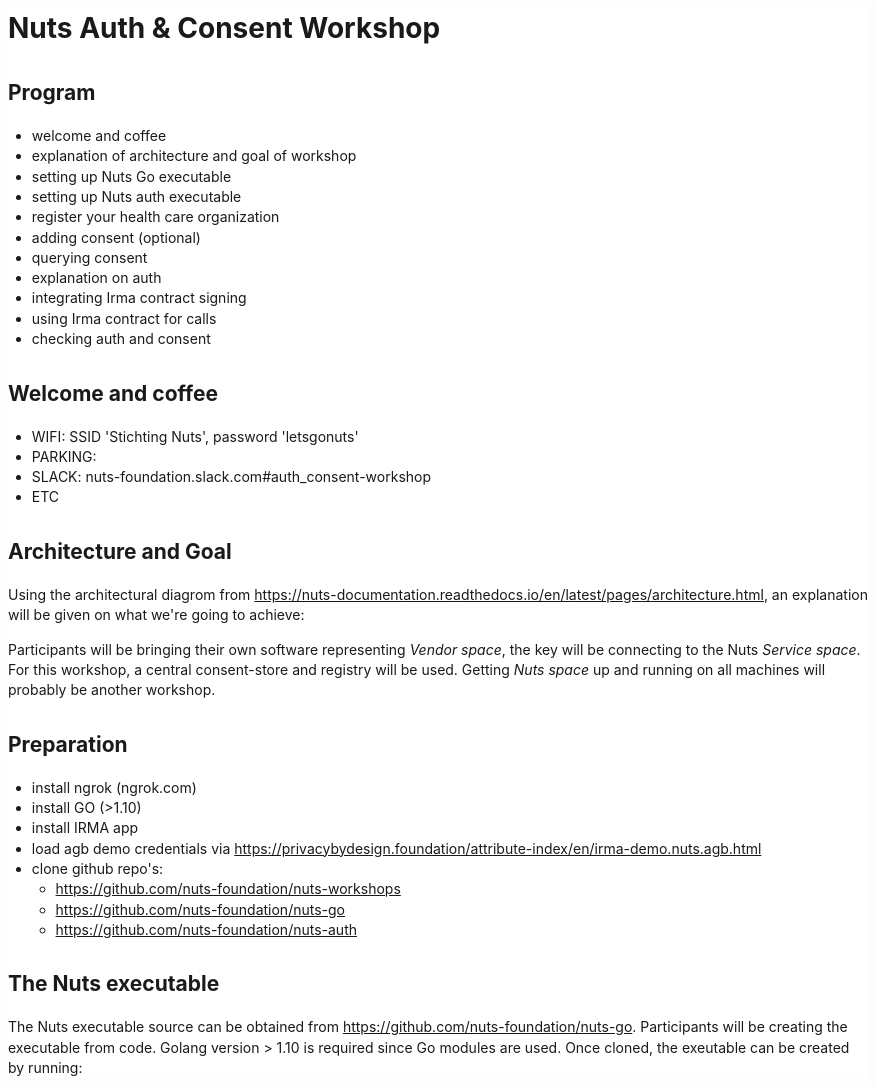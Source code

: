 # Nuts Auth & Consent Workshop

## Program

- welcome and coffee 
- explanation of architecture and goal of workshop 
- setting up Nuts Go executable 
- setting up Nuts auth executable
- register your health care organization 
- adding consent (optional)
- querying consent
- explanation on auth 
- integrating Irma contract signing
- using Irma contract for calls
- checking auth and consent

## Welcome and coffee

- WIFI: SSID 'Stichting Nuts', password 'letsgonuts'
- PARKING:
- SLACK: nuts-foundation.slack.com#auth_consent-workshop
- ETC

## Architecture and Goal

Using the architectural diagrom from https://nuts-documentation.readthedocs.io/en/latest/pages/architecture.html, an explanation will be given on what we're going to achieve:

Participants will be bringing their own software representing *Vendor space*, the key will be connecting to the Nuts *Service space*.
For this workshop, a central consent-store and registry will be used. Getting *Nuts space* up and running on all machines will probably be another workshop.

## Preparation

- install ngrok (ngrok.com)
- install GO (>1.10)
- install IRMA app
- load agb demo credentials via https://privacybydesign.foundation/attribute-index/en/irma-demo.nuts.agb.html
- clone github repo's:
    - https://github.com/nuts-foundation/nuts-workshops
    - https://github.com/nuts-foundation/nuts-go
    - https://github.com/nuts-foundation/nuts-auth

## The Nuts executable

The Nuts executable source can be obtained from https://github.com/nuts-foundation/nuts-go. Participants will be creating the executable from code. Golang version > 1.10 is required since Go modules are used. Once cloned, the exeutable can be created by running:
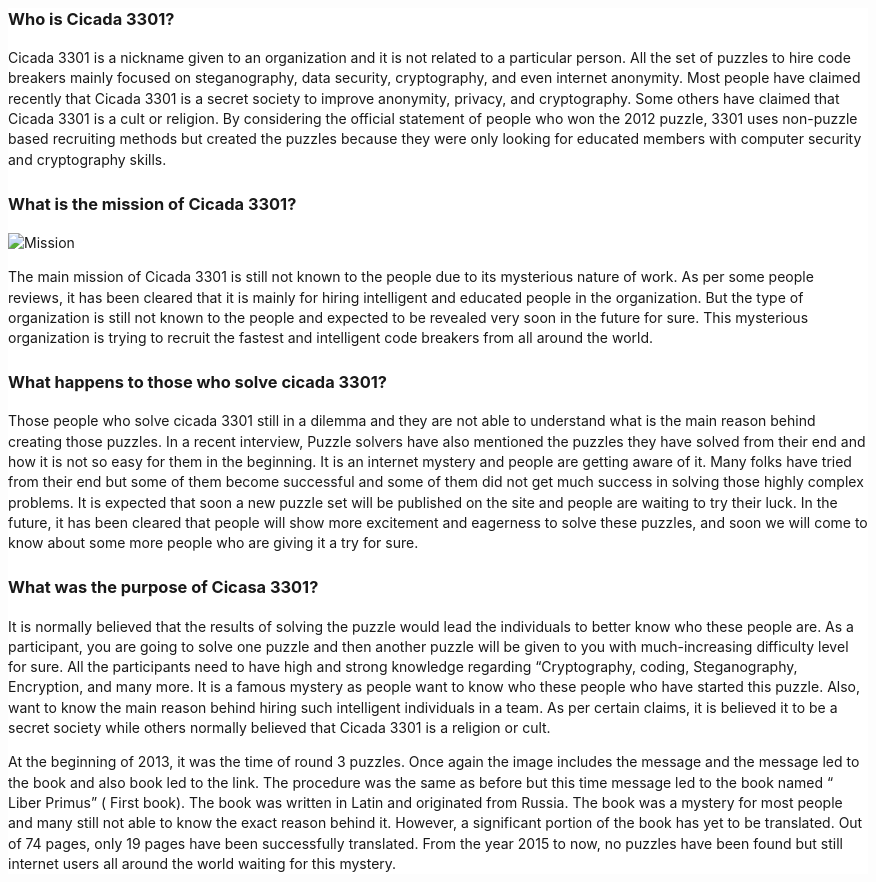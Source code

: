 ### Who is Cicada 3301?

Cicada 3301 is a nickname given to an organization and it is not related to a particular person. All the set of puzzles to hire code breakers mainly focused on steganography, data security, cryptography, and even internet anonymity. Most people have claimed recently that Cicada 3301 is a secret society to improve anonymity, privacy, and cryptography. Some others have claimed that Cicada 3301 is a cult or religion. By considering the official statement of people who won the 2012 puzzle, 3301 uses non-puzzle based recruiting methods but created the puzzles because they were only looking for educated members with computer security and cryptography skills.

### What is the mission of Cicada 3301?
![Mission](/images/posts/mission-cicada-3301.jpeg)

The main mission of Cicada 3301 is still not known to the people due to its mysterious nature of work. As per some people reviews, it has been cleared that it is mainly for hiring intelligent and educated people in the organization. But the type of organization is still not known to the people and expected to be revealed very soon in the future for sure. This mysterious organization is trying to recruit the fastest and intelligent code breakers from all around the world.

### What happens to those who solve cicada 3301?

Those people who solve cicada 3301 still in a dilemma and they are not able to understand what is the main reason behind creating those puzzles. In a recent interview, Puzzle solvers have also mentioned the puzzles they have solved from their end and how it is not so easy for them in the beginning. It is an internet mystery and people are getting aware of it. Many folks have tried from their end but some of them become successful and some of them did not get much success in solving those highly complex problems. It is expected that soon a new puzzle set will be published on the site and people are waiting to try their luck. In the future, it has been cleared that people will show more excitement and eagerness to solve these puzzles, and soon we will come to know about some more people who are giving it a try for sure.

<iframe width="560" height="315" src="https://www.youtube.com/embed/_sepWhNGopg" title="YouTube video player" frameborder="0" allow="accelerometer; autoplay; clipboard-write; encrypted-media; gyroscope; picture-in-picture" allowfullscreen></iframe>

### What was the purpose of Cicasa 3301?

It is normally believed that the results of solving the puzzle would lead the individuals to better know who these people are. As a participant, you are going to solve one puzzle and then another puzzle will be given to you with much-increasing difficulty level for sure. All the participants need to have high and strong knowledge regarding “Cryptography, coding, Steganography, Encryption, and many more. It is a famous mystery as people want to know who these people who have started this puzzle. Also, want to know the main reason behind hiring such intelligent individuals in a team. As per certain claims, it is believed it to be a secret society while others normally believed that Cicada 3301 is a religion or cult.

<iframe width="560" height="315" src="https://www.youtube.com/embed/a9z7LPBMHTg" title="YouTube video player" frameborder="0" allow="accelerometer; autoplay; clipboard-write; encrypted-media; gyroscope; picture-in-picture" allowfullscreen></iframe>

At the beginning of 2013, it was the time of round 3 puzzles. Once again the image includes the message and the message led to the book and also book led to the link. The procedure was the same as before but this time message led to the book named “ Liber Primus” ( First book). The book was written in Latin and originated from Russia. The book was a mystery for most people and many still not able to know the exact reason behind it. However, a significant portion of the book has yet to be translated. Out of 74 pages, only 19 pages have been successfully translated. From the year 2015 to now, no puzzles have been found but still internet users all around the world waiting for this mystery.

**Problem description:** Across all the records above, find each line with "world" in it and copy it.

**Response:**
The main mission of Cicada 3301 is still not known to the people due to its mysterious nature of work. As per some people reviews, it has been cleared that it is mainly for hiring intelligent and educated people in the organization. But the type of organization is still not known to the people and expected to be revealed very soon in the future for sure. This mysterious organization is trying to recruit the fastest and intelligent code breakers from all around the world.
At the beginning of 2013, it was the time of round 3 puzzles. Once again the image includes the message and the message led to the book and also book led to the link. The procedure was the same as before but this time message led to the book named “ Liber Primus” ( First book). The book was written in Latin and originated from Russia. The book was a mystery for most people and many still not able to know the exact reason behind it. However, a significant portion of the book has yet to be translated. Out of 74 pages, only 19 pages have been successfully translated. From the year 2015 to now, no puzzles have been found but still internet users all around the world waiting for this mystery.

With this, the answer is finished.